— Коханэ, коханэ (любимый — два раза. — М.Р.), — морщится она от сладкого слова, когда ей делают примочку под глаз.
2. Что у Домогарова нет комплекса артиста.
— Что это значит, Данута?
— Он нэма в собе почуча же ест лэпши от партнэра.
По-русски это примерно — не тянет одеяло на себя, не лезет вон из кожи, чтобы доказать, что он русский гений польской сцены. А также вспомнила, что самая смешная сцена была для нее та самая, сексуальная. Когда они с Сашкой валялись на полу и он по-польски спрашивал: «Если я тэго нэ зробе?», имея в виду убийство короля Дункана, а Данута прикалывала его невинным вопросом: «Цо нэ зробишь?» (что не сделаешь?)
Она сожалеет, что не было возможности встречаться после репетиций. Актриса моталась в Краков поочередно из Варшавы, где много занята в театре и из Португалии, где снималась во французском фильме. На банкете по случаю «Макбета» Домогаров сказал, что Данутка — одна из немногих его партнерш, которой ему хотелось отдаться. На сцене, господа. На сцене.
VII
В мае Краков утопает в зелени, как южный город. Каштаны, сирень. Туристы толпами. Неизменный голубь какает на голову памятника поэта Мицкевича. Каждый час на Марьяцком костеле неизвестный трубач выводит свой хейнал на четыре части света. Так уж вышло, что Александр Домогаров вошел в соседнюю и более благополучную, чем Россия, Польшу с «Огнем и мечом». При этом ничего не разрушив за исключением множества женских сердец. Макбет добавил очков к его славе. На двенадцатый спектакль уже съезжались из других городов. Стояли по стенкам. Все-таки чертовски приятно, что наш победил, что могут не только мэтры и что русская театральная школа пока еще остается лучшей.
VIII
Даже в самые тяжелые времена социализма Польшу называли самым веселым бараком в социалистическом лагере. Похоже, с репутацией весельчаков вне лагеря поляки не собираются расставаться. Вот самый свежий анекдот из Кракова, который я услышала в ресторане еврейского квартала Казимеж. Каждый президент или премьер в России имел свою водку: была «Горбачевка», «Ельцинка», «Черномырдинка». Теперь вот появилась «Путинка». Вопрос — чем она отличается, ну скажем, от «Черномырдинки»? Ответ — то же самое, только без газу.
P.S. У артиста Домогарова репутация неуловимого. После краковской премьеры он тут же умчался на съемки в Ялту, а оттуда… Но несмотря на это, мы еще встретимся с ним — на страницах этой книги.

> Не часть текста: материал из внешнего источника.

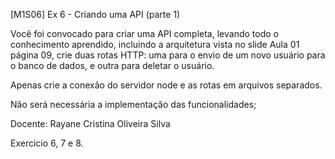 [M1S06] Ex 6 - Criando uma API (parte 1)

Você foi convocado para criar uma API completa, levando todo o conhecimento aprendido, incluindo a arquitetura vista no slide Aula 01 página 09, crie duas rotas HTTP: uma para o envio de um novo usuário para o banco de dados, e outra para deletar o usuário.

Apenas crie a conexão do servidor node e as rotas em arquivos separados.

Não será necessária a implementação das funcionalidades;

Docente: Rayane Cristina Oliveira Silva

Exercicio 6, 7 e 8.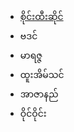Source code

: <html>
<head>
</head>
<link rel="stylesheet" href="https://mykaraoke.github.io/MiniKaraoke/style.css">
<body>
<ul>
 <a href="saihteesai.html"><li><span>စိုင်းထီးဆိုင်</span></li></a>
  <li><span>ဗဒင်</span></li>
  <li><span>မာရဇ္ဇ</span></li>
  <li><span>ထူးအိမ်သင်</span></li>
<li><span>အာဇာနည်</span></li>
  <li><span>ဝိုင်ဝိုင်း</span></li>
  
</ul>
</body>
</html>
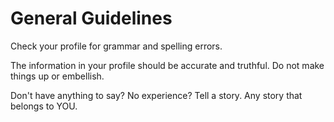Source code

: # General Guidelines

Check your profile for grammar and spelling errors.

The information in your profile should be accurate and truthful. Do not make things up or embellish.

Don't have anything to say? No experience? Tell a story. Any story that belongs to YOU.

У этого артиста честное, открытое лицо, как у политрука. И мы, замученные стереотипами советского кино, должны быть уверены, что во время войны такие, как он, должны были либо совершить подвиг, либо погибнуть при совершении оного. И даже трудно поверить, что в прошлом он был грузчиком, заготовителем яиц и физруком, неучем по актерской линии, который чуть не вляпался в историю с хрущевским родственником. Про таких, как он, говорят: «С ним пошел бы в разведку». И похоже, что из всех грехов рода человеческого у него только один — он беспросветный курильщик.
В нем уживаются две взаимоисключающие личности — художник и чиновник, что само по себе драматично. Кирилл Лавров — замечательный артист театра и кино. Он же — руководитель легендарного питерского театра БДТ. Он же президент Международного театрального союза, а в недавнем прошлом — депутат нескольких созывов Верховного Совета СССР. Ясное дело, что это
ЗНАКОВАЯ ФИГУРА
Спасительная звезда в лоб — Зять Хрущева — Без актерского диплома — Как говорил Ленин — от вождя до пахана один шаг — Рецепт против актерской истерии
— На фронте я не был. В сорок первом мне было пятнадцать. В эвакуации я остался кормильцем в семье. Пошел грузчиком на «Заготзерно». Мы грузили баржи, которые по реке Вятке приходили. Я был крепкий, жилистый мальчишка. А мешки с льняным семенем были до девяноста килограммов — тяжелый очень продукт, — и мы таскали по сходням их на баржу. А потом меня взяли на работу в инкубатор. У меня был портфель, в котором лежали бланки договоров, и я ходил по колхозам, пытался заполучить яйца. Так меня собаками травили, гнали из деревень: какие яйца, когда люди дохли с голоду? Инкубаторская деятельность длилась недолго. Однажды меня послали далеко, сорок пять километров лесом идти. Дали старую лошадку, санки, я дошел до деревни, а наутро выяснилось, что лошадь моя сдохла. Обратный путь — пешком и на пузе по реке Вятке.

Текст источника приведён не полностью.